◆ **Activity**: Of all the entries below, only the lines from the one with "are also the same." up to and including the one with "then additional light" are to be duplicated exactly.

Dataset entries
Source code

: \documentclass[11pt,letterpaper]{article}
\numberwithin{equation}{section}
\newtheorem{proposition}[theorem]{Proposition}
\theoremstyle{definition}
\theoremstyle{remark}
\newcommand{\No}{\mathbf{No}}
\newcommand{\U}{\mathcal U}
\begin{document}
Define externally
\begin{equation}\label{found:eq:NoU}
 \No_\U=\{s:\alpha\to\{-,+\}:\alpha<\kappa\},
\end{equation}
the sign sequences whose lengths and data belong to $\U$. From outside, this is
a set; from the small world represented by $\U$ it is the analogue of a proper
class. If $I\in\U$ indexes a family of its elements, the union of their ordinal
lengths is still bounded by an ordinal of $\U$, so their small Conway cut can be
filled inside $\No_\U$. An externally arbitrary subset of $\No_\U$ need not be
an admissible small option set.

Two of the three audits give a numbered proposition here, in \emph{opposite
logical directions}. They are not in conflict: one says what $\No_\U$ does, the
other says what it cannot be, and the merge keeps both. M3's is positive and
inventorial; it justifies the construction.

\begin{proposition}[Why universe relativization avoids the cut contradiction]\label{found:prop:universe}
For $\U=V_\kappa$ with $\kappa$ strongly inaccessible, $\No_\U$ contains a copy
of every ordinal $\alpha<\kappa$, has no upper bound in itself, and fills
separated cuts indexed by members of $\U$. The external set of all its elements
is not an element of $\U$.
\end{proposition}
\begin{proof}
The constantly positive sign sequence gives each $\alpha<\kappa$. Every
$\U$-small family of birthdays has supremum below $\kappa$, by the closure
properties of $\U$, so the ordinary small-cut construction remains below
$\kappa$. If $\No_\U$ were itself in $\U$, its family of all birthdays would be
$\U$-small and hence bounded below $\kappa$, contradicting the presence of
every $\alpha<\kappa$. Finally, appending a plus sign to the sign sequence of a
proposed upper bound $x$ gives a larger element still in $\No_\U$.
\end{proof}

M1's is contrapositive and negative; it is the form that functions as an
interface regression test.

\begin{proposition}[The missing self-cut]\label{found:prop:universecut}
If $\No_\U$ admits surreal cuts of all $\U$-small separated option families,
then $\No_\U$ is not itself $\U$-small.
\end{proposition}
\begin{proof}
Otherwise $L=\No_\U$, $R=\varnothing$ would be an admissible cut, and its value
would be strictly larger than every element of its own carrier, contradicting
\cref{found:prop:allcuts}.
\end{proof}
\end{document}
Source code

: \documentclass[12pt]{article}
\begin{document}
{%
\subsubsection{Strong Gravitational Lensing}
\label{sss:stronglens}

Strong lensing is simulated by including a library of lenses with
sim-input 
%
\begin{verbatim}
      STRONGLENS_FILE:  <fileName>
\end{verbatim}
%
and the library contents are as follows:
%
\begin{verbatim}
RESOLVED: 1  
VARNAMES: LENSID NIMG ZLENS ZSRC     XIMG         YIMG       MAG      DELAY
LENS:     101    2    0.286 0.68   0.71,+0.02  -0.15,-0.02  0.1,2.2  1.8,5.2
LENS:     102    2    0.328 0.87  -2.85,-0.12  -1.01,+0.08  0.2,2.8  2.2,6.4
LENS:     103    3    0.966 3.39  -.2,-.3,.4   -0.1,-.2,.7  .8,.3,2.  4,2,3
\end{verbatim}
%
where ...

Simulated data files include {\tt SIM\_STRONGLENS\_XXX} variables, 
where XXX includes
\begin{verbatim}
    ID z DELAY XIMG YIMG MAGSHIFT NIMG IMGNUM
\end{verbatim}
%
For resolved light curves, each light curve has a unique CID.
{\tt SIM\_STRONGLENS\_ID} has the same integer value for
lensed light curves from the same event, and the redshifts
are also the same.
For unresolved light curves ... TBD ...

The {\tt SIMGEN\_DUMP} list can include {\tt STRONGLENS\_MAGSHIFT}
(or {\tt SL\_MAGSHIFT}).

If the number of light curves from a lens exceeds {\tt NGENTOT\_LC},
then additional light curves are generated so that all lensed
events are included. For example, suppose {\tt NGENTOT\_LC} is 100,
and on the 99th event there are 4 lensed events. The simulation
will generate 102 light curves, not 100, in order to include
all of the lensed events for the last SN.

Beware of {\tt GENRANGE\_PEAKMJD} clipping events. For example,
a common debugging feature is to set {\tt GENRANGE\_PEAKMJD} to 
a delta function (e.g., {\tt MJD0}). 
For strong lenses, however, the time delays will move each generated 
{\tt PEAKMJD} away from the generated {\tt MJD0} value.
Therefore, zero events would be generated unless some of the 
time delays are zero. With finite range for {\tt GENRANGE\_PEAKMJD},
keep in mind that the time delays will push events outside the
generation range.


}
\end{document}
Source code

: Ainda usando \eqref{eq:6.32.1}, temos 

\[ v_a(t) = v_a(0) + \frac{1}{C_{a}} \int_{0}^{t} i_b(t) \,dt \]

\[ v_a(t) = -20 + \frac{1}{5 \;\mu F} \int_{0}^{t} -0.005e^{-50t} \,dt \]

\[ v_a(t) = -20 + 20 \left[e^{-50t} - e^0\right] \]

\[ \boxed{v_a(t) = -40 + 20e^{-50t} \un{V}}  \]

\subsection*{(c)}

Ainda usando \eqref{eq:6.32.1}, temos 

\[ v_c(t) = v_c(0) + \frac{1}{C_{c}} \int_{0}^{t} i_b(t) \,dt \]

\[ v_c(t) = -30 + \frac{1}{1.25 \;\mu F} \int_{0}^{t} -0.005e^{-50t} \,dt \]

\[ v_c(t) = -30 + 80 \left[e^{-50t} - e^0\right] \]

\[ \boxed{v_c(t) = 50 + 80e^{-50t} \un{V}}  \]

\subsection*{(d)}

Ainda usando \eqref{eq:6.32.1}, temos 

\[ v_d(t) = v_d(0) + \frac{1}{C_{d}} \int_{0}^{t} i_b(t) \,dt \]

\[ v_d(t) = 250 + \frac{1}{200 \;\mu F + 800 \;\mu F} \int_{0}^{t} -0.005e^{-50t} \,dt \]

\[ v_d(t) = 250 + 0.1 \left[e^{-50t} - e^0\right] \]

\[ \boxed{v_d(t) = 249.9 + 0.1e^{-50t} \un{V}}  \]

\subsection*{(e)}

◆ **Task response**:
are also the same.
For unresolved light curves ... TBD ...

The {\tt SIMGEN\_DUMP} list can include {\tt STRONGLENS\_MAGSHIFT}
(or {\tt SL\_MAGSHIFT}).

If the number of light curves from a lens exceeds {\tt NGENTOT\_LC},
then additional light curves are generated so that all lensed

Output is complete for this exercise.